## WHAT THE TASK REQUIRES
For the word "plasma", count the lines of the records that hold it, and give only that number.

──────── GIVEN RECORDS

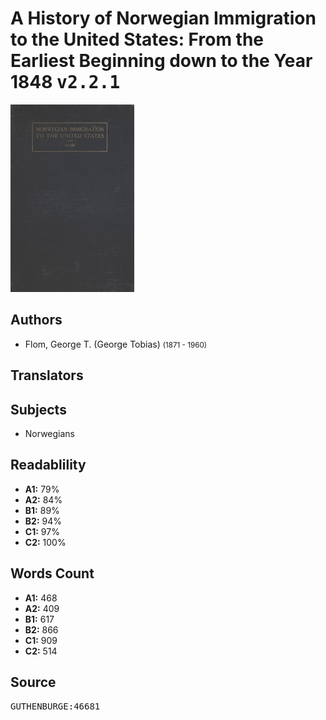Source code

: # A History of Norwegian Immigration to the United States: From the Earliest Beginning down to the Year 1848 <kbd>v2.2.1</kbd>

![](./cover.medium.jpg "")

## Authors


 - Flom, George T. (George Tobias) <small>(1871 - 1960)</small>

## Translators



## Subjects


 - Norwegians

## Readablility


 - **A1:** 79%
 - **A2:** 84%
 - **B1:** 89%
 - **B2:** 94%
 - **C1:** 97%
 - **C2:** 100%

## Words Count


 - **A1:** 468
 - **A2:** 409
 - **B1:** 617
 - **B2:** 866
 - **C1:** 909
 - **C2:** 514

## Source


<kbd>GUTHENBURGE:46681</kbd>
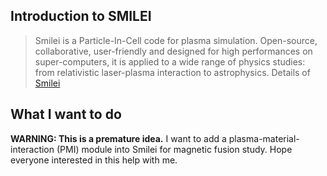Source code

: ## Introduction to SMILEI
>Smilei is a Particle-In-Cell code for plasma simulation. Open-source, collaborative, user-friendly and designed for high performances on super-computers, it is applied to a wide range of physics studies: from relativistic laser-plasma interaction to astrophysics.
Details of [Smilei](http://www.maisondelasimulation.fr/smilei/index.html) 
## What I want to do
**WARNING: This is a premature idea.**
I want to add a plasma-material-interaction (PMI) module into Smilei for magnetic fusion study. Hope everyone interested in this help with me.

────────────────

## REPLY
2